* INSTRUCTIONS TO FOLLOW *
Return each line of the records with nothing changed, pictures excepted.

==== RECORDS SUPPLIED ====

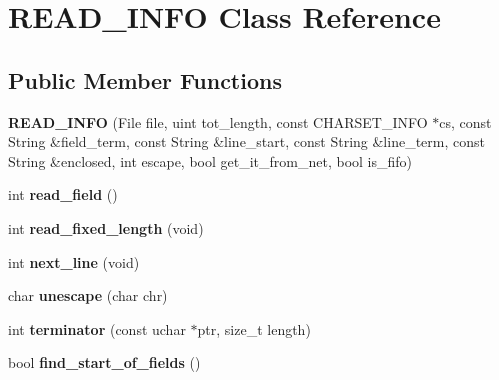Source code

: \hypertarget{classREAD__INFO}{}\section{R\+E\+A\+D\+\_\+\+I\+N\+FO Class Reference}
\label{classREAD__INFO}
\subsection*{Public Member Functions}
\begin{DoxyCompactItemize}
\item 
\mbox{\label{classREAD__INFO_aa0caabe4e1c80794d24a5b05553e6c41}} 
{\bfseries R\+E\+A\+D\+\_\+\+I\+N\+FO} (File file, uint tot\+\_\+length, const C\+H\+A\+R\+S\+E\+T\+\_\+\+I\+N\+FO $\ast$cs, const String \&field\+\_\+term, const String \&line\+\_\+start, const String \&line\+\_\+term, const String \&enclosed, int escape, bool get\+\_\+it\+\_\+from\+\_\+net, bool is\+\_\+fifo)
\item 
\mbox{\label{classREAD__INFO_a0faa1f32582473e54869a49d8c17f079}} 
int {\bfseries read\+\_\+field} ()
\item 
\mbox{\label{classREAD__INFO_ab404e9e75fab6664e0985a0092120850}} 
int {\bfseries read\+\_\+fixed\+\_\+length} (void)
\item 
\mbox{\label{classREAD__INFO_a74a1cf8c13f4884c2ad902402ace46af}} 
int {\bfseries next\+\_\+line} (void)
\item 
\mbox{\label{classREAD__INFO_a4dfcfd7a0ac6455161b94f853ff16145}} 
char {\bfseries unescape} (char chr)
\item 
\mbox{\label{classREAD__INFO_a8c51425b0d4a9e62d9fa3ae80b46298b}} 
int {\bfseries terminator} (const uchar $\ast$ptr, size\+\_\+t length)
\item 
\mbox{\label{classREAD__INFO_a8730dc0bf225edd8275596c411a7f31c}} 
bool {\bfseries find\+\_\+start\+\_\+of\+\_\+fields} ()
\item 
\mbox{\label{classREAD__INFO_a930ce2efb62fc25def1731cbb5acaa50}} 

\end{DoxyCompactItemize}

====

* OUTPUT *
Source code

: \hypertarget{classREAD__INFO}{}\section{R\+E\+A\+D\+\_\+\+I\+N\+FO Class Reference}
\label{classREAD__INFO}
\subsection*{Public Member Functions}
\begin{DoxyCompactItemize}
\item 
\mbox{\label{classREAD__INFO_aa0caabe4e1c80794d24a5b05553e6c41}} 
{\bfseries R\+E\+A\+D\+\_\+\+I\+N\+FO} (File file, uint tot\+\_\+length, const C\+H\+A\+R\+S\+E\+T\+\_\+\+I\+N\+FO $\ast$cs, const String \&field\+\_\+term, const String \&line\+\_\+start, const String \&line\+\_\+term, const String \&enclosed, int escape, bool get\+\_\+it\+\_\+from\+\_\+net, bool is\+\_\+fifo)
\item 
\mbox{\label{classREAD__INFO_a0faa1f32582473e54869a49d8c17f079}} 
int {\bfseries read\+\_\+field} ()
\item 
\mbox{\label{classREAD__INFO_ab404e9e75fab6664e0985a0092120850}} 
int {\bfseries read\+\_\+fixed\+\_\+length} (void)
\item 
\mbox{\label{classREAD__INFO_a74a1cf8c13f4884c2ad902402ace46af}} 
int {\bfseries next\+\_\+line} (void)
\item 
\mbox{\label{classREAD__INFO_a4dfcfd7a0ac6455161b94f853ff16145}} 
char {\bfseries unescape} (char chr)
\item 
\mbox{\label{classREAD__INFO_a8c51425b0d4a9e62d9fa3ae80b46298b}} 
int {\bfseries terminator} (const uchar $\ast$ptr, size\+\_\+t length)
\item 
\mbox{\label{classREAD__INFO_a8730dc0bf225edd8275596c411a7f31c}} 
bool {\bfseries find\+\_\+start\+\_\+of\+\_\+fields} ()
\item 
\mbox{\label{classREAD__INFO_a930ce2efb62fc25def1731cbb5acaa50}} 

\end{DoxyCompactItemize}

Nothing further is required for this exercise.